● **ENTRIES PROVIDED**:
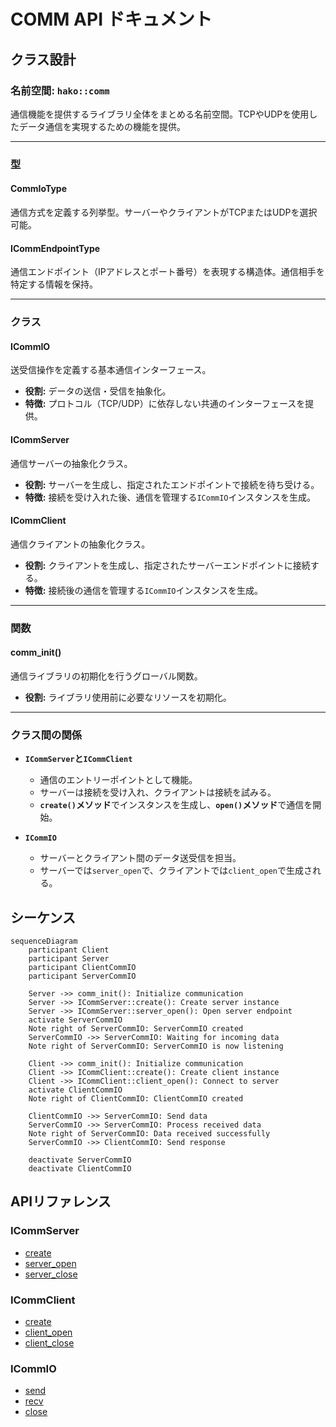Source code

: # COMM API ドキュメント

## クラス設計

### 名前空間: `hako::comm`
通信機能を提供するライブラリ全体をまとめる名前空間。TCPやUDPを使用したデータ通信を実現するための機能を提供。

---

### 型

#### **CommIoType**
通信方式を定義する列挙型。サーバーやクライアントがTCPまたはUDPを選択可能。

#### **ICommEndpointType**
通信エンドポイント（IPアドレスとポート番号）を表現する構造体。通信相手を特定する情報を保持。

---

### クラス

#### **ICommIO**
送受信操作を定義する基本通信インターフェース。
- **役割:** データの送信・受信を抽象化。
- **特徴:** プロトコル（TCP/UDP）に依存しない共通のインターフェースを提供。

#### **ICommServer**
通信サーバーの抽象化クラス。
- **役割:** サーバーを生成し、指定されたエンドポイントで接続を待ち受ける。
- **特徴:** 接続を受け入れた後、通信を管理する`ICommIO`インスタンスを生成。

#### **ICommClient**
通信クライアントの抽象化クラス。
- **役割:** クライアントを生成し、指定されたサーバーエンドポイントに接続する。
- **特徴:** 接続後の通信を管理する`ICommIO`インスタンスを生成。

---

### 関数

#### **comm_init()**
通信ライブラリの初期化を行うグローバル関数。
- **役割:** ライブラリ使用前に必要なリソースを初期化。

---

### クラス間の関係

- **`ICommServer`と`ICommClient`**
  - 通信のエントリーポイントとして機能。
  - サーバーは接続を受け入れ、クライアントは接続を試みる。
  - **`create()`メソッド**でインスタンスを生成し、**`open()`メソッド**で通信を開始。

- **`ICommIO`**
  - サーバーとクライアント間のデータ送受信を担当。
  - サーバーでは`server_open`で、クライアントでは`client_open`で生成される。

## シーケンス

```mermaid
sequenceDiagram
    participant Client
    participant Server
    participant ClientCommIO
    participant ServerCommIO

    Server ->> comm_init(): Initialize communication
    Server ->> ICommServer::create(): Create server instance
    Server ->> ICommServer::server_open(): Open server endpoint
    activate ServerCommIO
    Note right of ServerCommIO: ServerCommIO created
    ServerCommIO ->> ServerCommIO: Waiting for incoming data
    Note right of ServerCommIO: ServerCommIO is now listening

    Client ->> comm_init(): Initialize communication
    Client ->> ICommClient::create(): Create client instance
    Client ->> ICommClient::client_open(): Connect to server
    activate ClientCommIO
    Note right of ClientCommIO: ClientCommIO created

    ClientCommIO ->> ServerCommIO: Send data
    ServerCommIO ->> ServerCommIO: Process received data
    Note right of ServerCommIO: Data received successfully
    ServerCommIO ->> ClientCommIO: Send response

    deactivate ServerCommIO
    deactivate ClientCommIO
```


## APIリファレンス

### ICommServer

- [create](server/create/README.md)
- [server_open](server/server_open/README.md)
- [server_close](server/server_close/README.md)

### ICommClient

- [create](client/create/README.md)
- [client_open](client/client_open/README.md)
- [client_close](client/client_close/README.md)

### ICommIO

- [send](io/send/README.md)
- [recv](io/recv/README.md)
- [close](io/close/README.md)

● **WORK TO COMPLETE**: What the answer needs is every line from the data above with "ICommIO" in it.

● **WRITTEN SOLUTION**:
#### **ICommIO**
- **特徴:** 接続を受け入れた後、通信を管理する`ICommIO`インスタンスを生成。
- **特徴:** 接続後の通信を管理する`ICommIO`インスタンスを生成。
- **`ICommIO`**
### ICommIO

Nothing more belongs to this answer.